■ **YOUR OBJECTIVE**
Make an exact copy of the records below, excluding images.

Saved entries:
-- Opening Marker --
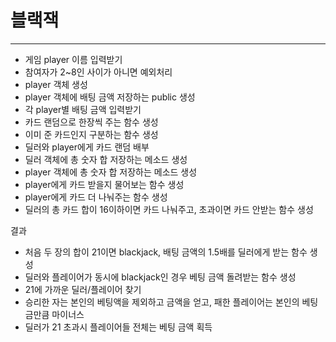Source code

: # 블랙잭
---
* 게임 player 이름 입력받기
* 참여자가 2~8인 사이가 아니면 예외처리
* player 객체 생성
* player 객체에 배팅 금액 저장하는 public 생성
* 각 player별 배팅 금액 입력받기
* 카드 랜덤으로 한장씩 주는 함수 생성
* 이미 준 카드인지 구분하는 함수 생성
* 딜러와 player에게 카드 랜덤 배부
* 딜러 객체에 총 숫자 합 저장하는 메소드 생성
* player 객체에 총 숫자 합 저장하는 메소드 생성
* player에게 카드 받을지 물어보는 함수 생성
* player에게 카드 더 나눠주는 함수 생성
* 딜러의 총 카드 합이 16이하이면 카드 나눠주고, 초과이면 카드 안받는 함수 생성

결과
* 처음 두 장의 합이 21이면 blackjack, 배팅 금액의 1.5배를 딜러에게 받는 함수 생성
* 딜러와 플레이어가 동시에 blackjack인 경우 베팅 금액 돌려받는 함수 생성
* 21에 가까운 딜러/플레이어 찾기
* 승리한 자는 본인의 베팅액을 제외하고 금액을 얻고, 패한 플레이어는 본인의 베팅금만큼 마이너스
* 딜러가 21 초과시 플레이어들 전체는 베팅 금액 획득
-- Closing Marker --
■ **RESPONSE AREA**
Source code

: # 블랙잭
---
* 게임 player 이름 입력받기
* 참여자가 2~8인 사이가 아니면 예외처리
* player 객체 생성
* player 객체에 배팅 금액 저장하는 public 생성
* 각 player별 배팅 금액 입력받기
* 카드 랜덤으로 한장씩 주는 함수 생성
* 이미 준 카드인지 구분하는 함수 생성
* 딜러와 player에게 카드 랜덤 배부
* 딜러 객체에 총 숫자 합 저장하는 메소드 생성
* player 객체에 총 숫자 합 저장하는 메소드 생성
* player에게 카드 받을지 물어보는 함수 생성
* player에게 카드 더 나눠주는 함수 생성
* 딜러의 총 카드 합이 16이하이면 카드 나눠주고, 초과이면 카드 안받는 함수 생성

결과
* 처음 두 장의 합이 21이면 blackjack, 배팅 금액의 1.5배를 딜러에게 받는 함수 생성
* 딜러와 플레이어가 동시에 blackjack인 경우 베팅 금액 돌려받는 함수 생성
* 21에 가까운 딜러/플레이어 찾기
* 승리한 자는 본인의 베팅액을 제외하고 금액을 얻고, 패한 플레이어는 본인의 베팅금만큼 마이너스
* 딜러가 21 초과시 플레이어들 전체는 베팅 금액 획득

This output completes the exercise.